Y, sin embargo, entre los invitados estaba nada menos que nuestro Esposo Jesús, que cuando su madre María se le acercó respondió: “Mujer, ¿qué tiene que ver tu asunto conmigo? Mi hora aún no ha llegado.”
Las palabras de Jesús no fueron rechazo, sino revelación. María vino a Él porque sabía quién era Él y que solo Él podía ayudar. Sin embargo, en su respuesta, Jesús reveló algo más profundo respecto a su gloria. Su momento aún no había llegado. Aún no era el momento de que el mundo le contemplara en la plenitud de lo que realmente era.
¿Cuántas veces la vida puede parecerse a la boda de Caná, cuando toda nuestra preparación parece insuficiente y nuestras provisiones y recursos se agotan?
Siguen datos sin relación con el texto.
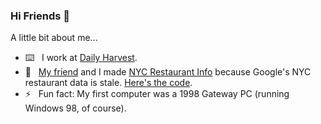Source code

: ### Hi Friends 👋

<!--
**benhurley/benhurley** is a ✨ _special_ ✨ repository because its `README.md` (this file) appears on your GitHub profile. 
-->

A little bit about me...

- :keyboard: &nbsp; I work at [Daily Harvest](https://www.dailyharvest.com).
- :seedling: &nbsp; [My friend](https://github.com/EricNatelson) and I made [NYC Restaurant Info](https://www.nycrestaurant.info) because Google's NYC restaurant data is stale. [Here's the code](https://github.com/benhurley/nyc-restaurant-info).
- :zap: &nbsp; Fun fact: My first computer was a 1998 Gateway PC (running Windows 98, of course).
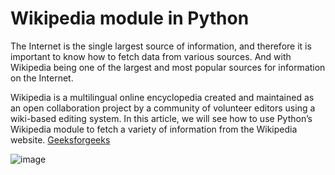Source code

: # Wikipedia module in Python
The Internet is the single largest source of information, and therefore it is important to know how to fetch data from various sources. And with Wikipedia being one of the largest and most popular sources for information on the Internet.

Wikipedia is a multilingual online encyclopedia created and maintained as an open collaboration project by a community of volunteer editors using a wiki-based editing system.
In this article, we will see how to use Python’s Wikipedia module to fetch a variety of information from the Wikipedia website.    [Geeksforgeeks](https://www.geeksforgeeks.org/wikipedia-module-in-python/)

![image](https://user-images.githubusercontent.com/70816680/184332252-22fc144d-6ecf-435f-bd0a-9142a61e7232.png)
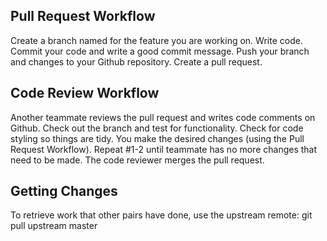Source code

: ## Pull Request Workflow

Create a branch named for the feature you are working on.
Write code.
Commit your code and write a good commit message.
Push your branch and changes to your Github repository.
Create a pull request.

## Code Review Workflow

Another teammate reviews the pull request and writes code comments on Github.
Check out the branch and test for functionality.
Check for code styling so things are tidy.
You make the desired changes (using the Pull Request Workflow).
Repeat #1-2 until teammate has no more changes that need to be made.
The code reviewer merges the pull request.

## Getting Changes

To retrieve work that other pairs have done, use the upstream remote: git pull upstream master
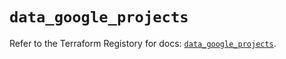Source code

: # `data_google_projects`

Refer to the Terraform Registory for docs: [`data_google_projects`](https://registry.terraform.io/providers/hashicorp/google/5.0.0/docs/data-sources/projects).
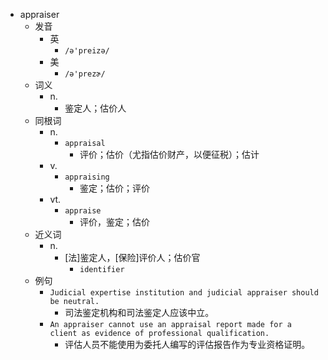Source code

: - appraiser
  - 发音
    - 英
      - `/ə'preizə/`
    - 美
      - `/ə'prezɚ/`
  - 词义
    - n.
      - 鉴定人；估价人
  - 同根词
    - n.
      - `appraisal`
        - 评价；估价（尤指估价财产，以便征税）；估计
    - v.
      - `appraising`
        - 鉴定；估价；评价
    - vt.
      - `appraise`
        - 评价，鉴定；估价
  - 近义词
    - n.
      - [法]鉴定人，[保险]评价人；估价官
        - `identifier`
  - 例句
    - `Judicial expertise institution and judicial appraiser should be neutral.`
      - 司法鉴定机构和司法鉴定人应该中立。
    - `An appraiser cannot use an appraisal report made for a client as evidence of professional qualification.`
      - 评估人员不能使用为委托人编写的评估报告作为专业资格证明。

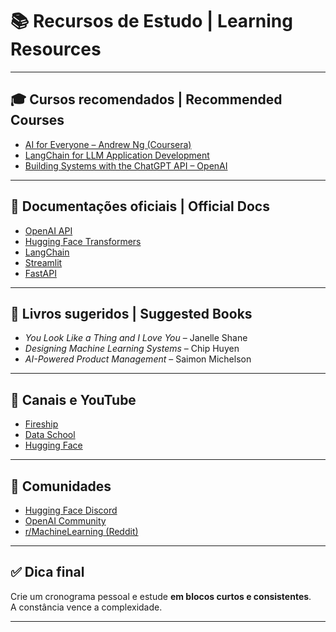 # 📚 Recursos de Estudo | Learning Resources

---

## 🎓 Cursos recomendados | Recommended Courses

- [AI for Everyone – Andrew Ng (Coursera)](https://www.coursera.org/learn/ai-for-everyone)
- [LangChain for LLM Application Development](https://www.deeplearning.ai/short-courses/langchain-chat-with-your-data/)
- [Building Systems with the ChatGPT API – OpenAI](https://platform.openai.com/docs)

---

## 📘 Documentações oficiais | Official Docs

- [OpenAI API](https://platform.openai.com/docs/)
- [Hugging Face Transformers](https://huggingface.co/docs/transformers)
- [LangChain](https://docs.langchain.com)
- [Streamlit](https://docs.streamlit.io)
- [FastAPI](https://fastapi.tiangolo.com/)

---

## 📖 Livros sugeridos | Suggested Books

- *You Look Like a Thing and I Love You* – Janelle Shane  
- *Designing Machine Learning Systems* – Chip Huyen  
- *AI-Powered Product Management* – Saimon Michelson

---

## 🎥 Canais e YouTube

- [Fireship](https://www.youtube.com/c/Fireship)
- [Data School](https://www.youtube.com/c/DataSchool)
- [Hugging Face](https://www.youtube.com/@HuggingFace)

---

## 💬 Comunidades

- [Hugging Face Discord](https://discord.gg/huggingface)
- [OpenAI Community](https://community.openai.com)
- [r/MachineLearning (Reddit)](https://www.reddit.com/r/MachineLearning/)

---

## ✅ Dica final

Crie um cronograma pessoal e estude **em blocos curtos e consistentes**.  
A constância vence a complexidade.

---
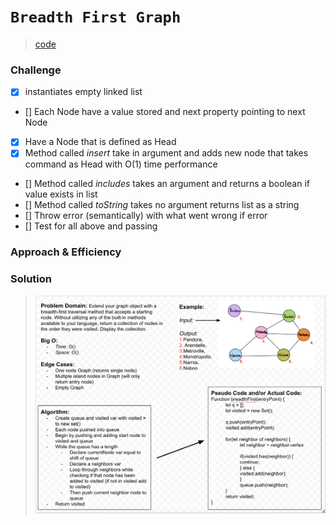 # `Breadth First Graph`
> [code](breadth-first-graph.test.js)
### Challenge
- [x] instantiates empty linked list
- [] Each Node have a value stored and next property pointing to next Node 
- [x] Have a Node that is defined as Head
- [x] Method called *insert* take in argument and adds new node that takes command as Head with O(1) time performance
- [] Method called *includes* takes an argument and returns a boolean if value exists in list
- [] Method called *toString* takes no argument returns list as a string
- [] Throw error (semantically) with what went wrong if error
- [] Test for all above and passing

### Approach & Efficiency

### Solution
> ![White board](../../whiteboards/breadth-first-graph.png)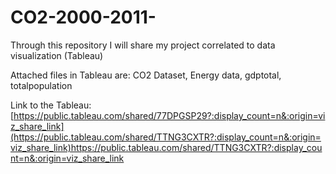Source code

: # CO2-2000-2011-
Through this repository I will share my project correlated to data visualization (Tableau)

Attached files in Tableau are: CO2 Dataset, Energy data, gdptotal, totalpopulation

Link to the Tableau: [https://public.tableau.com/shared/77DPGSP29?:display_count=n&:origin=viz_share_link](https://public.tableau.com/shared/TTNG3CXTR?:display_count=n&:origin=viz_share_link)https://public.tableau.com/shared/TTNG3CXTR?:display_count=n&:origin=viz_share_link







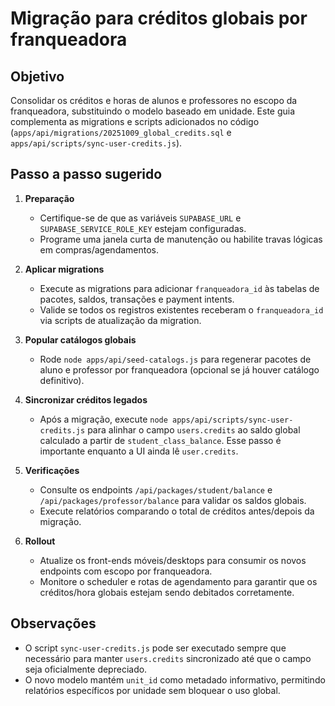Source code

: # Migração para créditos globais por franqueadora

## Objetivo
Consolidar os créditos e horas de alunos e professores no escopo da franqueadora, substituindo o modelo baseado em unidade. Este guia complementa as migrations e scripts adicionados no código (`apps/api/migrations/20251009_global_credits.sql` e `apps/api/scripts/sync-user-credits.js`).

## Passo a passo sugerido

1. **Preparação**
   - Certifique-se de que as variáveis `SUPABASE_URL` e `SUPABASE_SERVICE_ROLE_KEY` estejam configuradas.
   - Programe uma janela curta de manutenção ou habilite travas lógicas em compras/agendamentos.

2. **Aplicar migrations**
   - Execute as migrations para adicionar `franqueadora_id` às tabelas de pacotes, saldos, transações e payment intents.
   - Valide se todos os registros existentes receberam o `franqueadora_id` via scripts de atualização da migration.

3. **Popular catálogos globais**
   - Rode `node apps/api/seed-catalogs.js` para regenerar pacotes de aluno e professor por franqueadora (opcional se já houver catálogo definitivo).

4. **Sincronizar créditos legados**
   - Após a migração, execute `node apps/api/scripts/sync-user-credits.js` para alinhar o campo `users.credits` ao saldo global calculado a partir de `student_class_balance`. Esse passo é importante enquanto a UI ainda lê `user.credits`.

5. **Verificações**
   - Consulte os endpoints `/api/packages/student/balance` e `/api/packages/professor/balance` para validar os saldos globais.
   - Execute relatórios comparando o total de créditos antes/depois da migração.

6. **Rollout**
   - Atualize os front-ends móveis/desktops para consumir os novos endpoints com escopo por franqueadora.
   - Monitore o scheduler e rotas de agendamento para garantir que os créditos/hora globais estejam sendo debitados corretamente.

## Observações
- O script `sync-user-credits.js` pode ser executado sempre que necessário para manter `users.credits` sincronizado até que o campo seja oficialmente depreciado.
- O novo modelo mantém `unit_id` como metadado informativo, permitindo relatórios específicos por unidade sem bloquear o uso global.
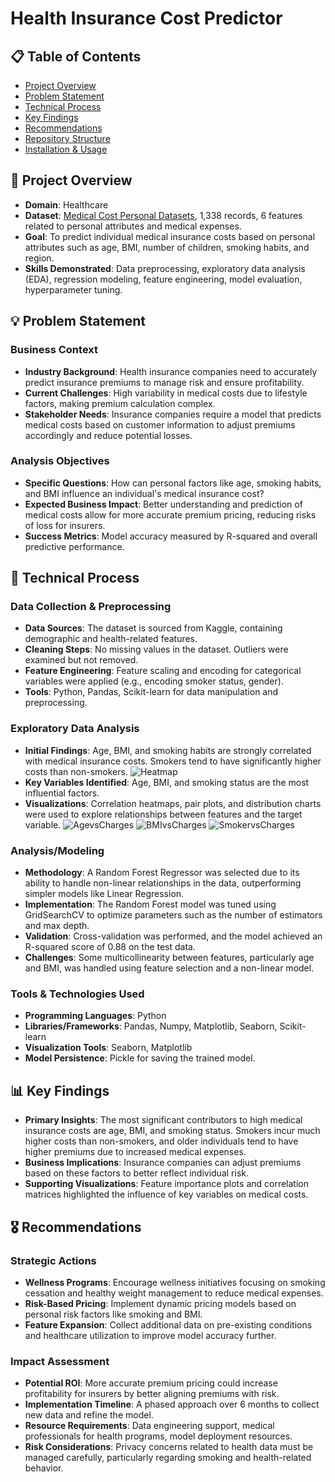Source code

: # Health Insurance Cost Predictor

## 📋 Table of Contents
- [Project Overview](#project-overview)
- [Problem Statement](#problem-statement)
- [Technical Process](#technical-process)
- [Key Findings](#key-findings)
- [Recommendations](#recommendations)
- [Repository Structure](#repository-structure)
- [Installation & Usage](#installation--usage)

## 🎯 Project Overview
- **Domain**: Healthcare
- **Dataset**: [Medical Cost Personal Datasets](https://www.kaggle.com/mirichoi0218/insurance), 1,338 records, 6 features related to personal attributes and medical expenses.
- **Goal**: To predict individual medical insurance costs based on personal attributes such as age, BMI, number of children, smoking habits, and region.
- **Skills Demonstrated**: Data preprocessing, exploratory data analysis (EDA), regression modeling, feature engineering, model evaluation, hyperparameter tuning.

## 💡 Problem Statement

### Business Context
- **Industry Background**: Health insurance companies need to accurately predict insurance premiums to manage risk and ensure profitability.
- **Current Challenges**: High variability in medical costs due to lifestyle factors, making premium calculation complex.
- **Stakeholder Needs**: Insurance companies require a model that predicts medical costs based on customer information to adjust premiums accordingly and reduce potential losses.

### Analysis Objectives
- **Specific Questions**: How can personal factors like age, smoking habits, and BMI influence an individual's medical insurance cost?
- **Expected Business Impact**: Better understanding and prediction of medical costs allow for more accurate premium pricing, reducing risks of loss for insurers.
- **Success Metrics**: Model accuracy measured by R-squared and overall predictive performance.

## 🔧 Technical Process

### Data Collection & Preprocessing
- **Data Sources**: The dataset is sourced from Kaggle, containing demographic and health-related features.
- **Cleaning Steps**: No missing values in the dataset. Outliers were examined but not removed.
- **Feature Engineering**: Feature scaling and encoding for categorical variables were applied (e.g., encoding smoker status, gender).
- **Tools**: Python, Pandas, Scikit-learn for data manipulation and preprocessing.

### Exploratory Data Analysis
- **Initial Findings**: Age, BMI, and smoking habits are strongly correlated with medical insurance costs. Smokers tend to have significantly higher costs than non-smokers.
  ![Heatmap](https://github.com/user-attachments/assets/34fd4173-d369-4b5f-a9d9-f71bddf5716b)
- **Key Variables Identified**: Age, BMI, and smoking status are the most influential factors.
- **Visualizations**: Correlation heatmaps, pair plots, and distribution charts were used to explore relationships between features and the target variable.
  ![AgevsCharges](https://github.com/user-attachments/assets/31755998-bebd-47c9-8139-7ed36d0e3a1c)
  ![BMIvsCharges](https://github.com/user-attachments/assets/9fcdb4e1-6ea0-4bec-a203-3c1bd48866d0)
  ![SmokervsCharges](https://github.com/user-attachments/assets/4d2bade4-ac0f-4cef-82cf-ba2f8e70f0b4)

### Analysis/Modeling
- **Methodology**: A Random Forest Regressor was selected due to its ability to handle non-linear relationships in the data, outperforming simpler models like Linear Regression.
- **Implementation**: The Random Forest model was tuned using GridSearchCV to optimize parameters such as the number of estimators and max depth.
- **Validation**: Cross-validation was performed, and the model achieved an R-squared score of 0.88 on the test data.
- **Challenges**: Some multicollinearity between features, particularly age and BMI, was handled using feature selection and a non-linear model.

### Tools & Technologies Used
- **Programming Languages**: Python
- **Libraries/Frameworks**: Pandas, Numpy, Matplotlib, Seaborn, Scikit-learn
- **Visualization Tools**: Seaborn, Matplotlib
- **Model Persistence**: Pickle for saving the trained model.

## 📊 Key Findings
- **Primary Insights**: The most significant contributors to high medical insurance costs are age, BMI, and smoking status. Smokers incur much higher costs than non-smokers, and older individuals tend to have higher premiums due to increased medical expenses.
- **Business Implications**: Insurance companies can adjust premiums based on these factors to better reflect individual risk.
- **Supporting Visualizations**: Feature importance plots and correlation matrices highlighted the influence of key variables on medical costs.

## 🎖️ Recommendations

### Strategic Actions
- **Wellness Programs**: Encourage wellness initiatives focusing on smoking cessation and healthy weight management to reduce medical expenses.
- **Risk-Based Pricing**: Implement dynamic pricing models based on personal risk factors like smoking and BMI.
- **Feature Expansion**: Collect additional data on pre-existing conditions and healthcare utilization to improve model accuracy further.

### Impact Assessment
- **Potential ROI**: More accurate premium pricing could increase profitability for insurers by better aligning premiums with risk.
- **Implementation Timeline**: A phased approach over 6 months to collect new data and refine the model.
- **Resource Requirements**: Data engineering support, medical professionals for health programs, model deployment resources.
- **Risk Considerations**: Privacy concerns related to health data must be managed carefully, particularly regarding smoking and health-related behavior.
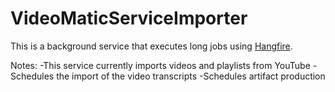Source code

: # VideoMaticServiceImporter

This is a background service that executes long jobs using [Hangfire](https://www.hangfire.io/).

Notes:
-This service currently imports videos and playlists from YouTube
-Schedules the import of the video transcripts
-Schedules artifact production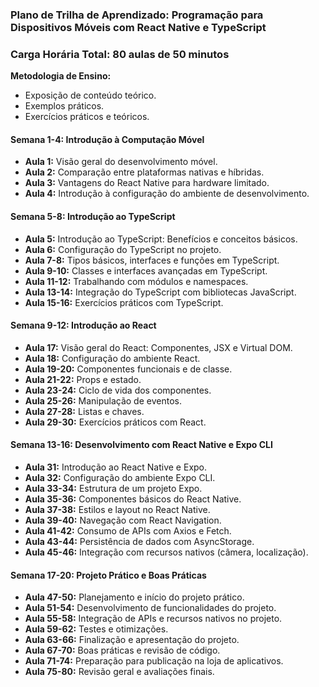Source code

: ### Plano de Trilha de Aprendizado: Programação para Dispositivos Móveis com React Native e TypeScript

### Carga Horária Total: 80 aulas de 50 minutos

**Metodologia de Ensino:**
- Exposição de conteúdo teórico.
- Exemplos práticos.
- Exercícios práticos e teóricos.

#### Semana 1-4: Introdução à Computação Móvel
- **Aula 1:** Visão geral do desenvolvimento móvel.
- **Aula 2:** Comparação entre plataformas nativas e híbridas.
- **Aula 3:** Vantagens do React Native para hardware limitado.
- **Aula 4:** Introdução à configuração do ambiente de desenvolvimento.

#### Semana 5-8: Introdução ao TypeScript
- **Aula 5:** Introdução ao TypeScript: Benefícios e conceitos básicos.
- **Aula 6:** Configuração do TypeScript no projeto.
- **Aula 7-8:** Tipos básicos, interfaces e funções em TypeScript.
- **Aula 9-10:** Classes e interfaces avançadas em TypeScript.
- **Aula 11-12:** Trabalhando com módulos e namespaces.
- **Aula 13-14:** Integração do TypeScript com bibliotecas JavaScript.
- **Aula 15-16:** Exercícios práticos com TypeScript.

#### Semana 9-12: Introdução ao React
- **Aula 17:** Visão geral do React: Componentes, JSX e Virtual DOM.
- **Aula 18:** Configuração do ambiente React.
- **Aula 19-20:** Componentes funcionais e de classe.
- **Aula 21-22:** Props e estado.
- **Aula 23-24:** Ciclo de vida dos componentes.
- **Aula 25-26:** Manipulação de eventos.
- **Aula 27-28:** Listas e chaves.
- **Aula 29-30:** Exercícios práticos com React.

#### Semana 13-16: Desenvolvimento com React Native e Expo CLI
- **Aula 31:** Introdução ao React Native e Expo.
- **Aula 32:** Configuração do ambiente Expo CLI.
- **Aula 33-34:** Estrutura de um projeto Expo.
- **Aula 35-36:** Componentes básicos do React Native.
- **Aula 37-38:** Estilos e layout no React Native.
- **Aula 39-40:** Navegação com React Navigation.
- **Aula 41-42:** Consumo de APIs com Axios e Fetch.
- **Aula 43-44:** Persistência de dados com AsyncStorage.
- **Aula 45-46:** Integração com recursos nativos (câmera, localização).

#### Semana 17-20: Projeto Prático e Boas Práticas
- **Aula 47-50:** Planejamento e início do projeto prático.
- **Aula 51-54:** Desenvolvimento de funcionalidades do projeto.
- **Aula 55-58:** Integração de APIs e recursos nativos no projeto.
- **Aula 59-62:** Testes e otimizações.
- **Aula 63-66:** Finalização e apresentação do projeto.
- **Aula 67-70:** Boas práticas e revisão de código.
- **Aula 71-74:** Preparação para publicação na loja de aplicativos.
- **Aula 75-80:** Revisão geral e avaliações finais.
Sin embargo, oculto en medio de la circunstancia yace nuestro Novio—atento a cada detalle y plenamente consciente de lo que falta. Amado, no desesperes cuando se acabe el vino, porque el Señor no está ausente en tu momento de necesidad o desesperación. De hecho, a menudo es allí, al final de nuestra propia capacidad y esfuerzo, cuando le invocamos con fe, que Su gloria comienza a brillar. Quien asistió a la boda en Caná está contigo hoy y deja el mejor vino para el final.